Art. 237.º A admissão dos tesoureiros-chefes e dos tesoureiros das alfândegas será feita mediante concurso documental entre tesoureiros-chefes ou tesoureiros das outras alfândegas e os funcionários do quadro administrativo que exerçam ou tenham exercido as funções de fiel de tesoureiro.

§ 1.º O director-geral colherá dos directoras das alfândegas as competentes informações sobre os candidatos e proporá ao Ministro das Finanças o que julgar mais idóneo.

§ 2.º Na falta de concorrentes, nos termos do corpo deste artigo, abrir-se-á novo concurso, ao qual serão admitidos quaisquer funcionários do quadro administrativo e os tesoureiros da Fazenda Pública.

Art. 238.º A nomeação de tesoureiros abre vaga no quadro a que o funcionário pertence.

§ 1.º Sem embargo do disposto no corpo deste artigo, pode o Ministro das Finanças, quando as conveniências do serviço o aconselhem, exonerar os tesoureiros dos seus lugares e reintegrá-los nos quadros donde procederam.

§ 2.º A reintegração prevista no parágrafo anterior far-se-á na categoria que o funcionário tinha no quadro de onde procedeu, contando-se o tempo de tesoureiro, para efeitos de antiguidade, como prestado nessa categoria.

Art. 239.º A posse de tesoureiros fica dependente de prestação de caução, nos termos da lei geral.

§ 1.º A importância da caução é fixada em 50000$00 para os tesoureiros-chefes das Alfândegas de Lisboa e Porto e em 30000$00 para os tesoureiros das alfândegas insulares.

§ 2.º As importâncias mencionadas no parágrafo anterior podem ser alteradas por simples despacho do Ministro das Finanças.

Art. 240.º Enquanto a vaga de tesoureiro não for preenchida, nos termos dos artigos antecedentes, o director da respectiva alfândega escolherá funcionário do quadro administrativo, em serviço na mesma alfândega, para desempenhar, interinamente, aquelas funções, dando conta superiormente da escolha feita, para efeitos da competente aprovação.
Art. 241.º Os lugares de fiel de tesoureiro serão desempenhados por funcionários do quadro administrativo, de categoria não superior a terceiro-oficial, propostos pelo tesoureiro, de entre os distribuídos à respectiva alfândega, mediante aprovação do director-geral e nomeação do Ministro das Finanças.

§ único. Os fiéis de tesoureiro continuam a fazer parte do quadro administrativo, não abrindo vaga e devendo os que forem terceiros-oficiais deixar obrigatoriamente estas funções quando forem promovidos.

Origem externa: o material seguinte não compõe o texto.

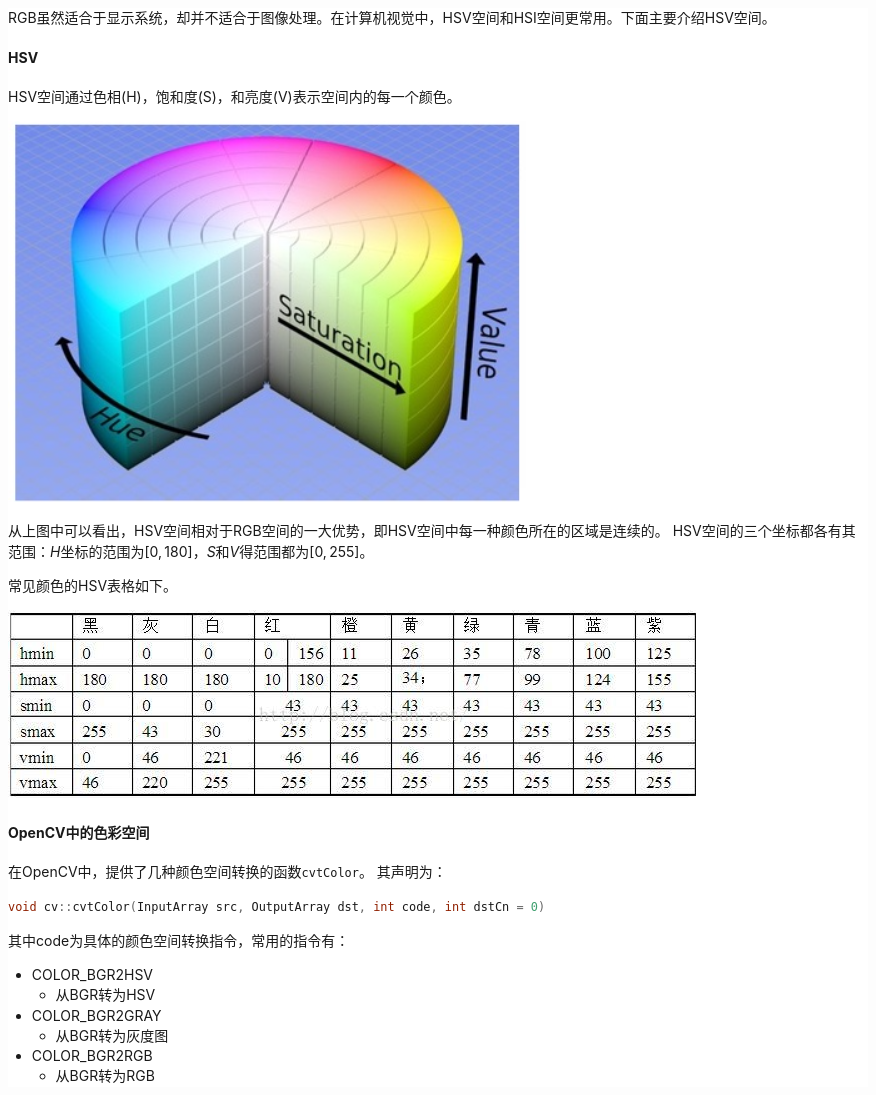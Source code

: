 RGB虽然适合于显示系统，却并不适合于图像处理。在计算机视觉中，HSV空间和HSI空间更常用。下面主要介绍HSV空间。

#### HSV

HSV空间通过色相(H)，饱和度(S)，和亮度(V)表示空间内的每一个颜色。

![1673370035868](image/基于OpenCV的传统视觉识别/1673370035868.png)

从上图中可以看出，HSV空间相对于RGB空间的一大优势，即HSV空间中每一种颜色所在的区域是连续的。 HSV空间的三个坐标都各有其范围：$H$坐标的范围为$[0,180]$，$S$和$V$得范围都为$[0, 255]$。

常见颜色的HSV表格如下。

![1673370092492](image/基于OpenCV的传统视觉识别/1673370092492.png)

#### OpenCV中的色彩空间

在OpenCV中，提供了几种颜色空间转换的函数`cvtColor`。 其声明为：

```cpp
void cv::cvtColor(InputArray src, OutputArray dst, int code, int dstCn = 0) 
```

其中code为具体的颜色空间转换指令，常用的指令有：
- COLOR_BGR2HSV
  - 从BGR转为HSV
- COLOR_BGR2GRAY
  - 从BGR转为灰度图
- COLOR_BGR2RGB
  - 从BGR转为RGB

Art. 242.º Os fiéis de tesoureiro em serviço na sede das alfândegas prestarão fiança ou caução ao respectivo tesoureiro, se este assim o exigir, sendo o mesmo tesoureiro o responsável para com o Estado.

§ único. Os tesoureiros-chefes das Alfândegas de Lisboa e Porto poderão exigir, a cada um dos seus fiéis destacados nas delegações e postos de despacho urbanos, fiança ou caução no valor de 20000$00, se outra não vier a ser fixada por despacho do Ministro das Finanças, ficando a responsabilidade dos tesoureiros, pelos actos dos referidos fiéis, limitada àquela quantia ou à que, em sua substituição, vier a ser fixada nos termos deste parágrafo.

Art. 243.º Os tesoureiros das alfândegas açorianas poderão ser substituídos, nos seus impedimentos e sob sua responsabilidade, quando tais impedimentos não sejam superiores a 30 dias e assim o aprove o director da respectiva alfândega, por um funcionário do quadro administrativo em serviço na mesma alfândega, ao qual se devolverá o direito à percepção das competentes quantias para falhas.

§ único. Quando os impedimentos sejam superiores a 30 dias ou, no caso de serem inferiores, a substituição se não faça nos termos do corpo deste artigo, deverão os aludidos tesoureiros ter propostos, aprovados pelo director-geral das Alfândegas, por cujos actos os mesmos tesoureiros se declarem responsáveis.